• [YOUR OBJECTIVE] Print the records below exactly, starting at the first line and stopping after the line that contains "- use dcast()". Leave out any pictures.

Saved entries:
--- START ---

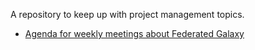 A repository to keep up with project management topics.

- [Agenda for weekly meetings about Federated Galaxy](weekly-meetings-agenda.md)
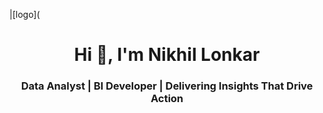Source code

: |[logo](
<h1 align="center">Hi 👋, I'm Nikhil Lonkar</h1>
<h3 align="center">Data Analyst | BI Developer | Delivering Insights That Drive Action</h3>


<p align="left">
</p>
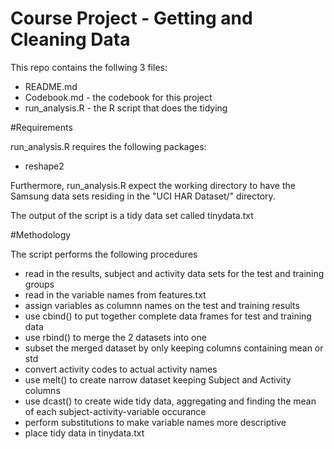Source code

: # Course Project - Getting and Cleaning Data

This repo contains the follwing 3 files:

- README.md
- Codebook.md - the codebook for this project
- run_analysis.R - the R script that does the tidying

#Requirements

run_analysis.R requires the following packages:

- reshape2

Furthermore, run_analysis.R expect the working directory to have the Samsung data sets residing in the "UCI HAR Dataset/" directory.

The output of the script is a tidy data set called tinydata.txt

#Methodology

The script performs the following procedures

- read in the results, subject and activity data sets for the test and training groups
- read in the variable names from features.txt
- assign variables as columnn names on the test and training results
- use cbind() to put together complete data frames for test and training data
- use rbind() to merge the 2 datasets into one
- subset the merged dataset by only keeping columns containing mean or std
- convert activity codes to actual activity names
- use melt() to create narrow dataset keeping Subject and Activity columns
- use dcast() to create wide tidy data, aggregating and finding the mean of each subject-activity-variable occurance
- perform substitutions to make variable names more descriptive
- place tidy data in tinydata.txt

--- END ---

• [TASK RESULT]
 A repository to keep up with project management topics.

- [Agenda for weekly meetings about Federated Galaxy](weekly-meetings-agenda.md)
Source code

: |[logo](
<h1 align="center">Hi 👋, I'm Nikhil Lonkar</h1>
<h3 align="center">Data Analyst | BI Developer | Delivering Insights That Drive Action</h3>


<p align="left">
</p>
Source code

: # Course Project - Getting and Cleaning Data

This repo contains the follwing 3 files:

- README.md
- Codebook.md - the codebook for this project
- run_analysis.R - the R script that does the tidying

#Requirements

run_analysis.R requires the following packages:

- reshape2

Furthermore, run_analysis.R expect the working directory to have the Samsung data sets residing in the "UCI HAR Dataset/" directory.

The output of the script is a tidy data set called tinydata.txt

#Methodology

The script performs the following procedures

- read in the results, subject and activity data sets for the test and training groups
- read in the variable names from features.txt
- assign variables as columnn names on the test and training results
- use cbind() to put together complete data frames for test and training data
- use rbind() to merge the 2 datasets into one
- subset the merged dataset by only keeping columns containing mean or std
- convert activity codes to actual activity names
- use melt() to create narrow dataset keeping Subject and Activity columns
- use dcast() to create wide tidy data, aggregating and finding the mean of each subject-activity-variable occurance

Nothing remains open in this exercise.